### Problem to solve
Report every line below that has the string "网络和软件包" in it.

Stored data
--- --- ---

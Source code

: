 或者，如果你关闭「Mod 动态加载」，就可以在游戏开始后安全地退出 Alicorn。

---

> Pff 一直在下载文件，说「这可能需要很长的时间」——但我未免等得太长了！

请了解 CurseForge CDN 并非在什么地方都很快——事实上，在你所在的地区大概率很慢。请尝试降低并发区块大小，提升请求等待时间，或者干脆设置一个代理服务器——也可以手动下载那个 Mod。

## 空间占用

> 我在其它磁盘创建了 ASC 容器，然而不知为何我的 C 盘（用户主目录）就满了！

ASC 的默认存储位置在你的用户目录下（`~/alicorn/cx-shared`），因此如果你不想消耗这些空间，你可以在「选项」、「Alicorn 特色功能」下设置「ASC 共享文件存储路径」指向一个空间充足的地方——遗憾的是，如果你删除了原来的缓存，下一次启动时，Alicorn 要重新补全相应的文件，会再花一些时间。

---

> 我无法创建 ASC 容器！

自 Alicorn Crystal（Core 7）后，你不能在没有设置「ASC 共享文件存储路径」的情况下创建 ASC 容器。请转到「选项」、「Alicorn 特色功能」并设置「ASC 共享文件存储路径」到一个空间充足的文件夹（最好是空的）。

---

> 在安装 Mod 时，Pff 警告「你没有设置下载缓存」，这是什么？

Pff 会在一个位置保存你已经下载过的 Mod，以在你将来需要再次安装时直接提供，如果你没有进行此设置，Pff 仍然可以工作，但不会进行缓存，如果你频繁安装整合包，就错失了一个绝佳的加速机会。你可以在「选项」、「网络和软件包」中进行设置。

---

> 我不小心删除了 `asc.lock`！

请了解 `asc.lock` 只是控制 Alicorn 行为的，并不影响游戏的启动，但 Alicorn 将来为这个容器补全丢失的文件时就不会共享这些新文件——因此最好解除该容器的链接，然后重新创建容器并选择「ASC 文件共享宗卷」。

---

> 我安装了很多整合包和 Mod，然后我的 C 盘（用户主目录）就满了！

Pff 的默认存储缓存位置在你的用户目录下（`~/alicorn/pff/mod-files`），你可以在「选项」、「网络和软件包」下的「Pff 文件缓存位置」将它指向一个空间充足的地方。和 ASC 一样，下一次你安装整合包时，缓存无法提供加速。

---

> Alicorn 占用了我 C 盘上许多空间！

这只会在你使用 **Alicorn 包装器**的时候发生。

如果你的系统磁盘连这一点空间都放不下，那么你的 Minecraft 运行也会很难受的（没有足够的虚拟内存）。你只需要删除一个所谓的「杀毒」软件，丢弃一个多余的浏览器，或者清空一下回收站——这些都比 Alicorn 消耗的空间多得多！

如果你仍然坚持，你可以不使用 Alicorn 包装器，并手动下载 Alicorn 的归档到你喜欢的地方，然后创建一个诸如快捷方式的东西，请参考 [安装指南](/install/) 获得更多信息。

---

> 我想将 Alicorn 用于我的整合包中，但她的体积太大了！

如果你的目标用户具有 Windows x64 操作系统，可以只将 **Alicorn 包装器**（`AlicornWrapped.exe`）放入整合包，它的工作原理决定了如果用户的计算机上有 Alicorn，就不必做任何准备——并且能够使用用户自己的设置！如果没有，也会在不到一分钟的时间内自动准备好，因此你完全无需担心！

--- --- ---

### Output of the task
Pff 会在一个位置保存你已经下载过的 Mod，以在你将来需要再次安装时直接提供，如果你没有进行此设置，Pff 仍然可以工作，但不会进行缓存，如果你频繁安装整合包，就错失了一个绝佳的加速机会。你可以在「选项」、「网络和软件包」中进行设置。
Pff 的默认存储缓存位置在你的用户目录下（`~/alicorn/pff/mod-files`），你可以在「选项」、「网络和软件包」下的「Pff 文件缓存位置」将它指向一个空间充足的地方。和 ASC 一样，下一次你安装整合包时，缓存无法提供加速。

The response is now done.